Unlike most developed countries, Australia’s national highways don’t always live up to normal standards. Don’t be alarmed when the one major road randomly turns from pavement to dirt for several kilometers. Plus, it’s no fun exploring the desert from the main drag! Pick up a 4WD map and head out on a real adventure through the sunburnt soil.

7. Fuel is not something to be taken for granted.

Waiting until your fuel gauge reminds you to fill up is not an option in the Outback. With service stations scarcely scattered across the desert, you never know when your next chance to fill up will come along. If your car doesn’t have a long range fuel tank, make sure to pack a couple containers with extra petrol. No one wants to be stranded on the side of the road with 300 kilometers to the next servo…

8. Pick up proper sun gear.

Don’t ignore the rumors of Australia’s cancer-causing UV rays. They are beaming down from everywhere ready to singe your skin. Invest in some polarized sunnies and a quality Acubra hat before hitting the road. Oh, and don’t forget to put sunscreen on your window-side arm or it’ll be burnt before you can say Coonabarabran (or whatever fun-to-say town is coming up next).

9. Always keep a knife in your car.

There will always be a need for it. If you’re one of the (un)lucky ones that happens to have a minor run in with a kangaroo, emu, cow, or dingo, you might need to switch into Crocodile Dundee mode and humanely put your roadkill out of its misery. Or maybe you just need to slice open some cheese. Either way, don’t head Down Under without a sharp knife and the ability to use it.
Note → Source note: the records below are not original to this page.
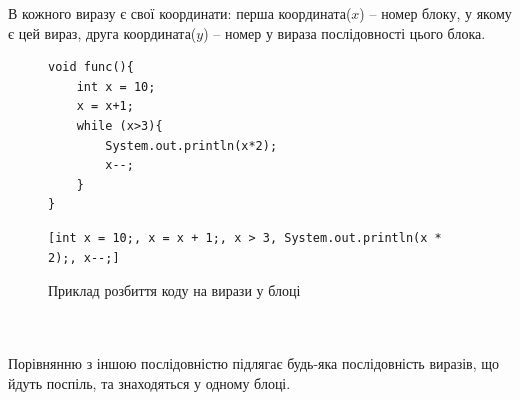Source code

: \documentclass[a4paper, 14pt]{article}
\begin{document}
В кожного виразу є свої координати: перша координата($x$) -- номер блоку, у якому є цей вираз, друга координата($y$) -- номер у вираза послідовності цього блока.
\begin{figure}[h!]
\centering
\begin{minipage}{.4\textwidth}
\begin{lstlisting}[frame=none]
void func(){
	int x = 10;
	x = x+1;
	while (x>3){
		System.out.println(x*2);
		x--;
	}
}
\end{lstlisting}
\end{minipage}
\begin{minipage}{.5\textwidth}
\begin{lstlisting}[frame=none]
[int x = 10;, x = x + 1;, x > 3, System.out.println(x * 2);, x--;]
\end{lstlisting}
\end{minipage}
\caption*{Приклад розбиття коду на вирази у блоці}
\end{figure} \\ \null \\
Порівнянню з іншою послідовністю підлягає будь-яка послідовність виразів, що йдуть поспіль, та знаходяться у одному блоці. \\
\end{document}
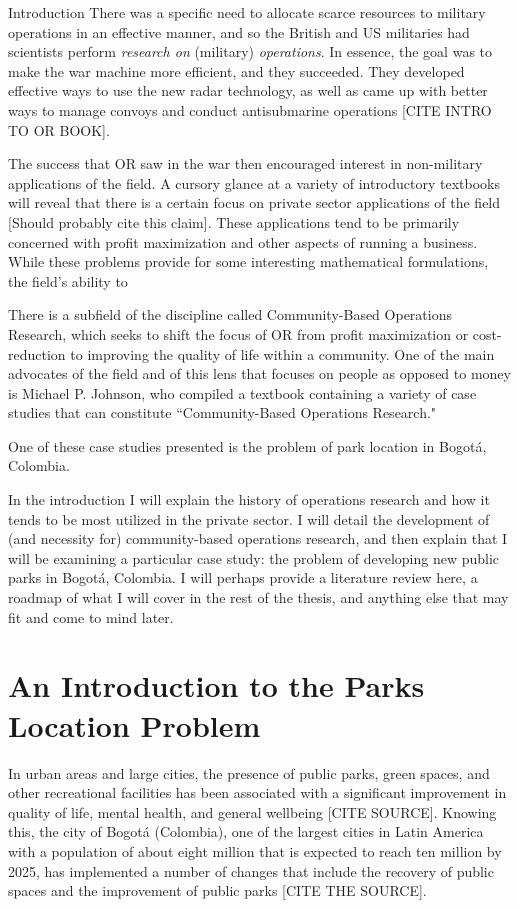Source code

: \documentclass[12pt]{pom_thesis}
\theoremstyle{definition}
\begin{document}
\begin{chapter}{Introduction}
	There was a specific need to allocate scarce resources to military operations in an effective manner, and so the British and US militaries had scientists perform \textit{research on} (military) \textit{operations}. In essence, the goal was to make the war machine more efficient, and they succeeded. They developed effective ways to use the new radar technology, as well as came up with better ways to manage convoys and conduct antisubmarine operations [CITE INTRO TO OR BOOK]. 
	
	The success that OR saw in the war then encouraged interest in non-military applications of the field.
	A cursory glance at a variety of introductory textbooks will reveal that there is a certain focus on private sector applications of the field [Should probably cite this claim]. These applications tend to be primarily concerned with profit maximization and other aspects of running a business. While these problems provide for some interesting mathematical formulations, the field's ability to 
	
	There is a subfield of the discipline called Community-Based Operations Research, which seeks to shift the focus of OR from profit maximization or cost-reduction to improving the quality of life within a community. One of the main advocates of the field and of this lens that focuses on people as opposed to money is Michael P. Johnson, who compiled a textbook containing a variety of case studies that can constitute ``Community-Based Operations Research." 
	
	One of these case studies presented is the problem of park location in Bogot\'{a}, Colombia.

In the introduction I will explain the history of operations research and how it tends to be most utilized in the private sector. I will detail the development of (and necessity for) community-based operations research, and then explain that I will be examining a particular case study: the problem of developing new public parks in Bogot\'a, Colombia. I will perhaps provide a literature review here, a roadmap of what I will cover in the rest of the thesis, and anything else that may fit and come to mind later.

\section{An Introduction to the Parks Location Problem}

	In urban areas and large cities, the presence of public parks, green spaces, and other recreational facilities has been associated with a significant improvement in quality of life, mental health, and general wellbeing [CITE SOURCE]. Knowing this, the city of Bogot\'{a} (Colombia), one of the largest cities in Latin America with a population of about eight million that is expected to reach ten million by 2025, has implemented a number of changes that include the recovery of public spaces and the improvement of public parks [CITE THE SOURCE]. 
	

\end{chapter}
\end{document}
10. Give up and make friends with the black flies.

They will not go away. They will fly into your eyeballs, up your nostrils, around your eardrums, and straight down your throat. If you feel them tickling your arms, feel lucky and let them be. If disturbed, they might remember how much they love to infiltrate your facial cavities.

11. Don’t wait for the next service station to go pee.

Have a fear of dropping trough on the side of the road? Get over it fast or your bladder is going to hate you. Pack a shovel and toilet paper in an easily accessible part of the car for those post-coffee BMs and get used to being violated by those friendly black flies anytime you need to make a bio break.

12. Be weary of all snakes and spiders.

Yes, Australia has a shit ton of deadly animals. And yes, you’ll probably run into some of them on your trek across Oz. A general rule of thumb is that venomous snakes can’t climb, so if something is in a tree, you’ll be fine. If it’s curled up next to your swag in the morning or weaving a web over your head at night, be weary. The next hospital is most likely too far away to save you.

13. Stock up on snacks and water at every opportunity.

As stated before, service stations are few and far between. If you’re known for bad bouts of “hanger,” make sure to pack lots of snacks. Who knows, that Violet Crumble might be the one thing that saves your relationship from an epic road trip blowout. Be sure to wash those snacks down with heaps of water as well. Dehydration can definitely ruin your day, so make sure to fill those bottles up to the brims any chance you get.